Germany renewed its opposition to growing calls for a move towards bonds that are jointly issued by eurozone members yesterday, with the German Chancellor, Angela Merkel, saying that so-called eurobonds were "exactly the wrong answer" to the currency union's sovereign debt crisis.
The rejection follows a fortnight of turmoil on the world markets, with investors increasingly anxious about what they see as the lack of political will to solve the eurozone debt crisis. Last week also saw the Wall Street investment bank Morgan Stanley highlighting Europe's "slow and insufficient response to the sovereign crisis" as one of the reasons for a downgrade of its economic-growth forecasts.

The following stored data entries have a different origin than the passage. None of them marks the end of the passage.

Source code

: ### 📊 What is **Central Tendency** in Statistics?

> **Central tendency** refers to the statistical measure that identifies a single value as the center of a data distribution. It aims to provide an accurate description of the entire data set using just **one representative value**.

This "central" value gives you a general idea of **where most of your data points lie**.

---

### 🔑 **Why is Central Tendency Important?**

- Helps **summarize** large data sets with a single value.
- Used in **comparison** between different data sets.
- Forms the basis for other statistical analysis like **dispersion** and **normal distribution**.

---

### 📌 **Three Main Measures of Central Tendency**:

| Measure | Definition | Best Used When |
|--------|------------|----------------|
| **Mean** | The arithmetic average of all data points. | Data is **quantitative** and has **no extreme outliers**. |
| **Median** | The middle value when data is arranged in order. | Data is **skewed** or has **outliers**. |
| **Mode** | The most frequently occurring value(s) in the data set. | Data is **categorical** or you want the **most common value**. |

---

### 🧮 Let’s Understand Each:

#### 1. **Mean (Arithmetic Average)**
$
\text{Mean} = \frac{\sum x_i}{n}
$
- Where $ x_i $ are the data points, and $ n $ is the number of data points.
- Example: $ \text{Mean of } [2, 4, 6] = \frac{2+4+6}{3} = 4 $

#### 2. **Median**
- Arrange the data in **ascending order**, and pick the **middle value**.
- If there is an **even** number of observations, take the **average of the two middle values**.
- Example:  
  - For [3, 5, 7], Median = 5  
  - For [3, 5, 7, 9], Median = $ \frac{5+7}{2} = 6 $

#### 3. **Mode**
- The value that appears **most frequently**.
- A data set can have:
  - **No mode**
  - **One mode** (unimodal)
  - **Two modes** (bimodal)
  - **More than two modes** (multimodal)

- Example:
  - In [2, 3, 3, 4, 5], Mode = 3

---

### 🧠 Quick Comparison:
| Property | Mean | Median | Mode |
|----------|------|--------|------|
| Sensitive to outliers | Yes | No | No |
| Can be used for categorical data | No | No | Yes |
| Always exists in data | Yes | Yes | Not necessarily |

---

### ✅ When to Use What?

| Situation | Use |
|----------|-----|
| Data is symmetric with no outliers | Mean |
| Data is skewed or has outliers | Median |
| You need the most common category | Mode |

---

But Ms Merkel rebuffed the clamour for eurobonds as a solution to the Continent's problems.
"They lead us to a debt union and not a stability union," she told German public television yesterday. Instead, Ms Merkel said Europe needed to move towards more economic co-operation.
"The eurozone has to work even more closely together but we also have to work together closely within the Europe of 27," she said. "Our currency is not substantiated by a political union. Now the task is to make the euro strong through more economic co-operation and, especially, more commitment."
Earlier, her finance minister, Wolfgang Schuble, had also opposed the idea. Speaking at his ministry's open day on Saturday, Mr Schuble said: "As long as we don't collectivise financial policy, we also cannot have a uniform interest rate level. The different rate levels are the incentive to run a solid economy or the punishment if you are not running it properly."
Ms Merkel's resistance echoed her stance at talks with the French President, Nicolas Sarkozy, last week.